# Is your UMAP lying to you?

## Intro: to see is to know

Humans are very visual creatures, and the way we experience science - especially biological science - is predominantly through **visualizations**. From beautiful immunofluorescence stainings to western blot bands, going through action potential recordings, scientists *look* at data before anything else.

Of course we need to be rigorous in all quantitative aspects: using sensible distributional assumptions, fitting models properly, applying the right tests, and reporting all the right numbers - corrected p-values, effect sizes, areas under the curve, et cetera.

But *seeing data* is the first and probably most direct way - and arguably one of the most important! - to interact with it and draw or reject even the most basic initial conclusions.

**Anscombe's Quartet** is a famous example. Four series of 2D points that have the same correlation coefficient, linear regression coefficients, means, and variances, and yet are very different when plotted.

Anscombe's quartet - taken from its Wikipedia page

Had we only trusted the summary statistics, we would be tempted to conclude that these distributions are ver similar and treat them in the same way. But it's only by plotting them that we understand how different they actually are, and how maybe it does not make sense to even compare them.

The take home message? Always plot your data!

## A high dimensional headache

High dimensional -omics, such as **single cell RNA-seq**, presents a very interesting paradox.

We strive to use the best quantitative approaches to feature quantification, normalization, dimensionality reduction, clustering, trajectory inference and so forth to make sure that we are modelling biological processes in a way that is sensible, sensitive, accounts for confounding effects and removes technical variability; we want to make sure that we use the right tests (if they exist) and that our p-values follow expected distributions, and we want to make sure that our clusters reflect an underlying, possibly novel, biological heterogeneity.

But **scRNA-seq data poses a problem**: if the data exists in a highly dimensional space, where every cell has a point whose coordinates are determined by its features (genes, genomic regions, etc), *how do we represent its structure in an understandable way*? We have developed many sophisticated mathematical tools to deal with this high dimensionality: we have de-noising approaches to prioiritize and reduce dimensionality; graphs can be constructed in any number of dimensions (provided distances still retain some kind of meaning); clustering data with actual heterogeneity seems to work most of the time, and we can infer biologically meaningful pseudotemporal trajectories.

But what does the data *look like*?

Unfortunately, we mortals can only see in 3 dimensions, and represent 2 of them on our primitive computer screens (let alone on paper).
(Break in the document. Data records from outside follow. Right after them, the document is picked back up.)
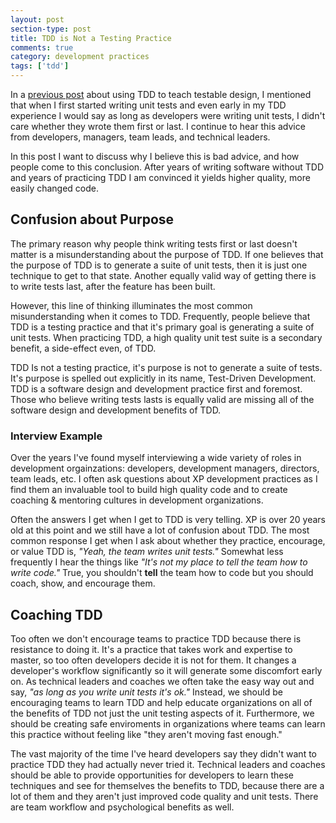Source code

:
 ```yaml
---
layout: post
section-type: post
title: TDD is Not a Testing Practice 
comments: true
category: development practices
tags: ['tdd']
---
```


In a [previous post](/2015/10/25/use-tdd-to-teach-testable-design.html) about using TDD to teach testable design, I mentioned that when I first started writing unit tests and even early in my TDD experience I would say as long as developers were writing unit tests, I didn't care whether they wrote them first or last. I continue to hear this advice from developers, managers, team leads, and technical leaders.

In this post I want to discuss why I believe this is bad advice, and how people come to this conclusion. After years of writing software without TDD and years of practicing TDD I am convinced it yields higher quality, more easily changed code. 

## Confusion about Purpose

The primary reason why people think writing tests first or last doesn't matter is a misunderstanding about the purpose of TDD. If one believes that the purpose of TDD is to generate a suite of unit tests, then it is just one technique to get to that state. Another equally valid way of getting there is to write tests last, after the feature has been built. 

However, this line of thinking illuminates the most common misunderstanding when it comes to TDD. Frequently, people believe that TDD is a testing practice and that it's primary goal is generating a suite of unit tests. When practicing TDD, a high quality unit test suite is a secondary benefit, a side-effect even, of TDD. 

TDD Is not a testing practice, it's purpose is not to generate a suite of tests. It's purpose is spelled out explicitly in its name, Test-Driven Development. TDD is a software design and development practice first and foremost. Those who believe writing tests lasts is equally valid are missing all of the software design and development benefits of TDD. 

### Interview Example

Over the years I've found myself interviewing a wide variety of roles in development orgainzations: developers, development managers, directors, team leads, etc. I often ask questions about XP development practices as I find them an invaluable tool to build high quality code and to create coaching & mentoring cultures in development organizations.

Often the answers I get when I get to TDD is very telling. XP is over 20 years old at this point and we still have a lot of confusion about TDD. The most common response I get when I ask about whether they practice, encourage, or value TDD is, _"Yeah, the team writes unit tests."_ Somewhat less frequently I hear the things like _"It's not my place to tell the team how to write code."_ True, you shouldn't **tell** the team how to code but you should coach, show, and encourage them. 

## Coaching TDD

Too often we don't encourage teams to practice TDD because there is resistance to doing it. It's a practice that takes work and expertise to master, so too often developers decide it is not for them. It changes a developer's workflow significantly so it will generate some discomfort early on. As technical leaders and coaches we often take the easy way out and say, _"as long as you write unit tests it's ok."_ Instead, we should be encouraging teams to learn TDD and help educate organizations on all of the benefits of TDD not just the unit testing aspects of it. Furthermore, we should be creating safe enviroments in organizations where teams can learn this practice without feeling like "they aren't moving fast enough."

The vast majority of the time I've heard developers say they didn't want to practice TDD they had actually never tried it. Technical leaders and coaches should be able to provide opportunities for developers to learn these techniques and see for themselves the benefits to TDD, because there are a lot of them and they aren't just improved code quality and unit tests. There are team workflow and psychological benefits as well.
A high dimensional space is even difficult to imagine!

Enter **2D embeddings**. By applying some fancy transformations, we can compress our 20,000- (or 50-) dimensional space to 2 dimensions, in such a way that relationships between cells are preserved. By relationships we actually mean something rather intuitive: if two cells are **similar** (i.e. express a similar set of genes at similar levels) they should be **close** in the 20,000D, 50D or 2D space. A good 2D embedding is able to place cells in a vicinity - in the same neighborhood - if they are similar, and possibly place them in two distant neighborhoods if they are different.

This sounds like it should be simple, *but it actually isn't*. Every time we move from a higher-dimensional space to a lower-dimensional space, we are making compromises that require us to introduce distortions.

## Is Greenland as big as Africa?

An intuitive example of this can be experienced very easily by looking at a 3D globe of planet Earth, and a 2D atlas.

Consider the 2D Google Maps projection of **Greenland**, and compare it to the same projection, further to the South East, of **Africa**. Putting them side by side will reveal something impressive: **Greenland looks as big as Africa**.

That can't be right, can it?

Let's go to the 3D Google Earth rendering, and center our view on Greendland first, and then on Africa.

Sanity is restored! *But what happened*?

Any 2D map that aims at representing ALL of the 3D globe, without loss of continuity (as far as possible), will require a projection from 3D to 2D; any projection implies a distortion. By going from 3D to 2D we compress some parts of the globe while we expand others, so that our flat representation fits a rectangle, or a square, or any other shape we can draw or print on a sheet of paper.

This is a **well known cartographic issue** and one of the reasons why so many different projections exist, each with its own distortions and limitations. But luckily, the reason why we can still use maps without getting lost or running out of gas, is that relative distances are preserved: as absurd as it is to think that Greenland is bigger than Africa (a distortion that, by the way, is greatly reduced when zooming in - i.e. as we go from global to local), the distances between landmarks and cities in Greenland and in Africa reflects their 3D distances in a rather faithful manner.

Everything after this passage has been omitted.